BEGIN Listed entries
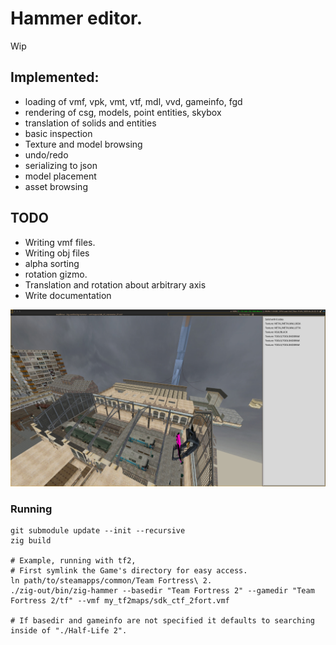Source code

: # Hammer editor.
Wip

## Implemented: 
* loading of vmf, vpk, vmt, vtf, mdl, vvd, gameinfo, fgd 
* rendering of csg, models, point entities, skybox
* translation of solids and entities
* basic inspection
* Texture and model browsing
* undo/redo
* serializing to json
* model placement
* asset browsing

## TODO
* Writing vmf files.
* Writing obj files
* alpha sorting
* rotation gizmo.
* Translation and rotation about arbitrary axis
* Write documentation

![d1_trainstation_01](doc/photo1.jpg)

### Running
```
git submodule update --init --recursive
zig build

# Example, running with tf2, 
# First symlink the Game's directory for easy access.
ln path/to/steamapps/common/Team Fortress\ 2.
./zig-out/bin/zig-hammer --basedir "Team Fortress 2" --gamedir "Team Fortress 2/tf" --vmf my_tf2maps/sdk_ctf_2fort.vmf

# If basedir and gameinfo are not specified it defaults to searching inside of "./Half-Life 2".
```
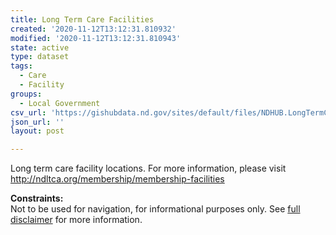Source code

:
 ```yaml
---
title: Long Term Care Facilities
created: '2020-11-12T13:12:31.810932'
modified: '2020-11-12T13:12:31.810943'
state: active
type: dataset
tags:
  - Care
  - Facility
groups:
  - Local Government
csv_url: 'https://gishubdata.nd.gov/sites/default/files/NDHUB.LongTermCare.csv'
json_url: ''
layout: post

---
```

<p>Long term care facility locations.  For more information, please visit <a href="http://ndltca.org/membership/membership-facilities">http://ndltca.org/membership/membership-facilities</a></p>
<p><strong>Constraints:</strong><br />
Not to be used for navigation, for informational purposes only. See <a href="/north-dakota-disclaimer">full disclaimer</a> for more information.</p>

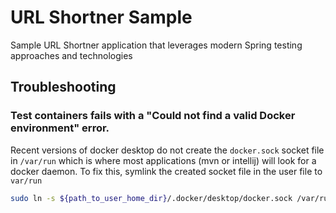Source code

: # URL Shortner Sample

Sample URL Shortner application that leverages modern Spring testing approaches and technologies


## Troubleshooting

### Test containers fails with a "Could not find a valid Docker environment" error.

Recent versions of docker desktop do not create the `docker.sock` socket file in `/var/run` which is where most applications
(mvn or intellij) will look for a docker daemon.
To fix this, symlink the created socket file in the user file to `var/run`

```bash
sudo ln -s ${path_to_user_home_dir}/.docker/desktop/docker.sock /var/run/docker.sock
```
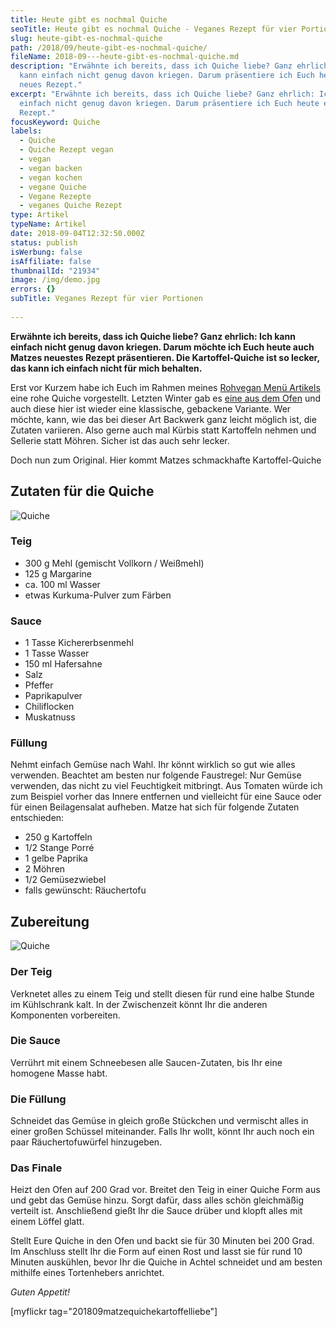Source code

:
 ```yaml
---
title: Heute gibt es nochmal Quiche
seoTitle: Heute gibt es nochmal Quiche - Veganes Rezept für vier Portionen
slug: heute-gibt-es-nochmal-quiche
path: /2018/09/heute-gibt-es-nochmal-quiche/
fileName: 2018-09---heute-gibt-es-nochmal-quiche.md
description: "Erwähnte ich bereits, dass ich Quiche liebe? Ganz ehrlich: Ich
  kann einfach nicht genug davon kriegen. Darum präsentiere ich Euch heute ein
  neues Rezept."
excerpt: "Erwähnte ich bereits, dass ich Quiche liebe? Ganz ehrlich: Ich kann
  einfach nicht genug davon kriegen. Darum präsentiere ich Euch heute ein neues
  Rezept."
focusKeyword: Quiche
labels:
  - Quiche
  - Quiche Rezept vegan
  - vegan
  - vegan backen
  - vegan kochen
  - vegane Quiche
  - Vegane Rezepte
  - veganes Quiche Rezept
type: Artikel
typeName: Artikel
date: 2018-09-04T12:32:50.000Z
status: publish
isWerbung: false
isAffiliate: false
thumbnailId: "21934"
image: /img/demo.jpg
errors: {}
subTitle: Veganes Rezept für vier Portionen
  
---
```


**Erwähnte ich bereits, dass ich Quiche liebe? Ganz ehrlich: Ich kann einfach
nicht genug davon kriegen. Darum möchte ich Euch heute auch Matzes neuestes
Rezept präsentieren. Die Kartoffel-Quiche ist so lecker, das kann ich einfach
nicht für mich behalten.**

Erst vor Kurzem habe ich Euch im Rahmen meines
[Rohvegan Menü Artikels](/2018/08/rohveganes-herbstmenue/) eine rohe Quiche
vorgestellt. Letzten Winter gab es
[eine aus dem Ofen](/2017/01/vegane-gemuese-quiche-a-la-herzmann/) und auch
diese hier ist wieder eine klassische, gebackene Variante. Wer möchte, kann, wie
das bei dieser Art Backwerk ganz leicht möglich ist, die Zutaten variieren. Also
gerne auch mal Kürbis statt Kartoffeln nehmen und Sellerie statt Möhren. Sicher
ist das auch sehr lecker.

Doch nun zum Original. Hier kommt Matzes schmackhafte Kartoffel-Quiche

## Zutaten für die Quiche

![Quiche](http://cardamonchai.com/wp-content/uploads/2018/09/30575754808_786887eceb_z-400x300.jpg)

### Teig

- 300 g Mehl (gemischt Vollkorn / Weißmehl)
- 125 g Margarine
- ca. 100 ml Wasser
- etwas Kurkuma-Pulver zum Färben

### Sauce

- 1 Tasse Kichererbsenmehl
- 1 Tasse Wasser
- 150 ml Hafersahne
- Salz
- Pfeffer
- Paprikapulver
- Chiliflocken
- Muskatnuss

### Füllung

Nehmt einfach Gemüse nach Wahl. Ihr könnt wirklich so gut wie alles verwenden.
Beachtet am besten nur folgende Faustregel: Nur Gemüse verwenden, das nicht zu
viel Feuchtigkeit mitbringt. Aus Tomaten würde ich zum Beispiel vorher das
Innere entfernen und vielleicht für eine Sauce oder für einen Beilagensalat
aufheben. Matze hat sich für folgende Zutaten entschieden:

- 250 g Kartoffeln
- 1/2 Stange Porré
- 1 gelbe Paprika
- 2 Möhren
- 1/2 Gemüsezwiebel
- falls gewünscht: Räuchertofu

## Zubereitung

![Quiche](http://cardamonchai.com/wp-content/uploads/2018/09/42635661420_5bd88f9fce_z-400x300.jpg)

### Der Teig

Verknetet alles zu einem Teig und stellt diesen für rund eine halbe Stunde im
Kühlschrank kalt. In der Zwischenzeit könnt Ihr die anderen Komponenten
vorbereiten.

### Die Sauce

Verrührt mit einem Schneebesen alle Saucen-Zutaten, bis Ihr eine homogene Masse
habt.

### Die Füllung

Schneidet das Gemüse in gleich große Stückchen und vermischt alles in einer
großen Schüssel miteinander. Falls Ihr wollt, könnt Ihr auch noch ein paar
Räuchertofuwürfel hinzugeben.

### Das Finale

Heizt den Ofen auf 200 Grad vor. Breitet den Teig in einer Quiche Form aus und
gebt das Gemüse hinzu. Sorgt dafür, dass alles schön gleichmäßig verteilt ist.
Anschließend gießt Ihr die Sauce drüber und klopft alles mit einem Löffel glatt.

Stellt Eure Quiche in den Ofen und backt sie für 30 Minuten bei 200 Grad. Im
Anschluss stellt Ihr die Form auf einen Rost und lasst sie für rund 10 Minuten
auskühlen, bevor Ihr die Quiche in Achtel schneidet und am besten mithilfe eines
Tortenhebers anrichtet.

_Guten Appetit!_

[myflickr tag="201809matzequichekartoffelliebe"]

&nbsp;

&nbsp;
END Listed entries
» **Exercise goal**
Determine the count of lines in the data above with the string "davon" in them, and give that count alone.

» **Written reply**
3